Akira Ransomware: A Persistent Threat to MSP Operations

Despite being first identified in early 2023, Akira ransomware continues to pose a significant threat to managed service providers and their clients throughout 2024 and into 2025. Akira ransomware has targeted numerous small and medium businesses and MSPs. By April 2024, more than $42 million had been extorted from victims and its prevalence has only grown since then.

Akira Recommendations from CISA

The CISA advisory AA24-109A, released in April 2024, highlighted critical vulnerabilities and attack vectors that remain actively exploited by Akira operators today. Todyl continues to observe active deployments of both newer Akira variants and legacy versions that leverage the same initial access vectors outlined in the original CISA guidance, demonstrating the ransomware group's ability to target the interconnected nature of MSP environments.

CISA actions to take today to mitigate cyber threats from Akira ransomware:

• Prioritize remediating known exploited vulnerabilities.
• Enable multifactor authentication (MFA) for all services to the extent possible, particularly for webmail, VPN, and accounts that access critical systems.
• Regularly patch and update software and applications to their latest version and conduct regular vulnerability assessments.

Todyl’s Akira Findings: Tactics, Techniques, and Procedures (TTPs)
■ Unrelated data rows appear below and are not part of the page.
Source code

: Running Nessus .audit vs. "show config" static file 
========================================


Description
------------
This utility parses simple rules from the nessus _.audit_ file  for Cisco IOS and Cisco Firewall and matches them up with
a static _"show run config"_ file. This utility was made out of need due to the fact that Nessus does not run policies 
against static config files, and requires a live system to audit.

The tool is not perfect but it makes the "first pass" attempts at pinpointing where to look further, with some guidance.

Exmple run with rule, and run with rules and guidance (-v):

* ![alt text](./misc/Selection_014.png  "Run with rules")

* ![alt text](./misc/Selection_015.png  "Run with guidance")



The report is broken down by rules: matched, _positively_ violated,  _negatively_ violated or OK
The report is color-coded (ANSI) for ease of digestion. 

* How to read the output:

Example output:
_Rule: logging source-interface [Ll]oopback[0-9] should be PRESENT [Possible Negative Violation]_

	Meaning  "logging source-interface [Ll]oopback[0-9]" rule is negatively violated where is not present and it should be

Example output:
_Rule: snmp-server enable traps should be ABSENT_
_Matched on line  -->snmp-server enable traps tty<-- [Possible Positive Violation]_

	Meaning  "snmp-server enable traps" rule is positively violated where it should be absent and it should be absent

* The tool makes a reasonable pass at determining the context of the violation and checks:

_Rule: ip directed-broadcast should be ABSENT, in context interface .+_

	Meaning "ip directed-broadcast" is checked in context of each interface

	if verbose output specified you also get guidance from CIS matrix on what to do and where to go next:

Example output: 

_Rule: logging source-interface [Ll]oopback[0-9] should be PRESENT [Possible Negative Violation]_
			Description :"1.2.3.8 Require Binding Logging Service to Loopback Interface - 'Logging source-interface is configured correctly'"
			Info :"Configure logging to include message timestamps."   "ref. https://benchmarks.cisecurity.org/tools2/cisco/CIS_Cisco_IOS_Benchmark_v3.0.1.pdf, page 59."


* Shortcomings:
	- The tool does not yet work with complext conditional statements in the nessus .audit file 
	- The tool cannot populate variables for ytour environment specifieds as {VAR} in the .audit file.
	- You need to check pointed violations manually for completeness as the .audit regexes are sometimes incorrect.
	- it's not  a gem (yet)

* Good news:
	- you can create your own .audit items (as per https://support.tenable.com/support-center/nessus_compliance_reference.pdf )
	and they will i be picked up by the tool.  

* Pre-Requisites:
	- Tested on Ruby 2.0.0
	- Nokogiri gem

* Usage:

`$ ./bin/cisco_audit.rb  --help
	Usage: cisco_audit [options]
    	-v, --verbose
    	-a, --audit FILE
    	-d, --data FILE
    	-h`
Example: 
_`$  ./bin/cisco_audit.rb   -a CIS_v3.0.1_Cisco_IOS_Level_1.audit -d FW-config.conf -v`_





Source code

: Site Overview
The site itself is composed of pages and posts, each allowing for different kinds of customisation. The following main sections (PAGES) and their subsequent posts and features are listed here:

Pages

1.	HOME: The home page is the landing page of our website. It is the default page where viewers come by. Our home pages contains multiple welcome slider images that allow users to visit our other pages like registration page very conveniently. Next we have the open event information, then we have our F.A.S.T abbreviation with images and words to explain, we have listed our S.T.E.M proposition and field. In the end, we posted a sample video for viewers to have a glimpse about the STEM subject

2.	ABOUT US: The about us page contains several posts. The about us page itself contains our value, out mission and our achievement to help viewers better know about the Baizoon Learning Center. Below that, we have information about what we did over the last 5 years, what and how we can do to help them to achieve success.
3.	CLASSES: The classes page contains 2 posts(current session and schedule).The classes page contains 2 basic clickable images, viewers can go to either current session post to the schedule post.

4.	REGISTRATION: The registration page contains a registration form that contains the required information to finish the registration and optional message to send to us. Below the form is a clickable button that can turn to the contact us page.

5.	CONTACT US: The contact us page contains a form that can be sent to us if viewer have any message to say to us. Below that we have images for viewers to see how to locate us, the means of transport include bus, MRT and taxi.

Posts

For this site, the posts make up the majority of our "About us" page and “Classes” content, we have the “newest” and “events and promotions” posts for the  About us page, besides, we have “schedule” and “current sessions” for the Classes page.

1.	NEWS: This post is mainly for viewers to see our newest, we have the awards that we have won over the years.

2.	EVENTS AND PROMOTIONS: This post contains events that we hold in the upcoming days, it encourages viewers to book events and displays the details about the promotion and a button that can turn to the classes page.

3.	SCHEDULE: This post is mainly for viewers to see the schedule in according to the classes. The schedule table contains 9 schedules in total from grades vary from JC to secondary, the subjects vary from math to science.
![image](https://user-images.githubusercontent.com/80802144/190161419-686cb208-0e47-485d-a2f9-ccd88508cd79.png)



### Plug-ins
In attacks Todyl has monitored, the threat actor starts by bypassing the external network perimeter and gaining machine access via RDP using compromised credentials. The threat actor then performs reconnaissance, finding other machines on the network and targeting the domain controller.  

Domain reconnaissance

Using ping or PowerShell, the attacker seeks other hosts. With nltest.exe and net.exe on the domain controller, they enumerate domain admins, domain controllers, and all trusted domains in the Active Directory Forest.  

The attacker will then proceed to try to map out the network using downloaded tools and prioritize higher-level account compromise using:  

• netscan.exe
• masscan
• Advanced IP Scanner  

Threat actors also use the system’s Notepad to copy down user and domain enumeration information in .txt files.

Additional tactics

Before deploying ransomware, the attacker exfiltrates data through a cloud data provider. Interestingly, Todyl recently observed cases where threat actors uninstalled the EDR on every machine they moved to. Instead of using advanced techniques, they simply removed it through the EDR’s own uninstall process. Because the EDR wasn’t set up with tamper protection, this left an easy loophole for the attacker to exploit.

When analyzing these TTPs, it’s more than making judgements off a single data point. Instead, one must identify consistent behavior patterns. Todyl uncovered these patterns to detect and follow Akira’s various activities.

How MSPs can Combat Akira Ransomware

The ransomware group has repeatedly targeted managed service environments, with several high-profile MSP breaches documented in 2024. These attacks show a clear understanding of how to exploit MSP infrastructure to spread impact across multiple client organizations.

What to do today

• Threat intelligence from the April 2024 CISA advisory (page 5 AA24-109A) is still current and actionable. Continue to monitor for the listed indicators of compromise and other attack patterns as Todyl finds them.  
• Implement comprehensive detection and response capabilities to identify and contain Akira ransomware before it can propagate. The persistence of older attack methods underscores this critical need.
• Ensure EDR solutions are tamper proofed.
• Ensure adequate logging exists for the environment in a way that it can’t be overwritten or deleted by attackers.
• Use proper change controls and have alerts set for changes outside of routine maintenance windows.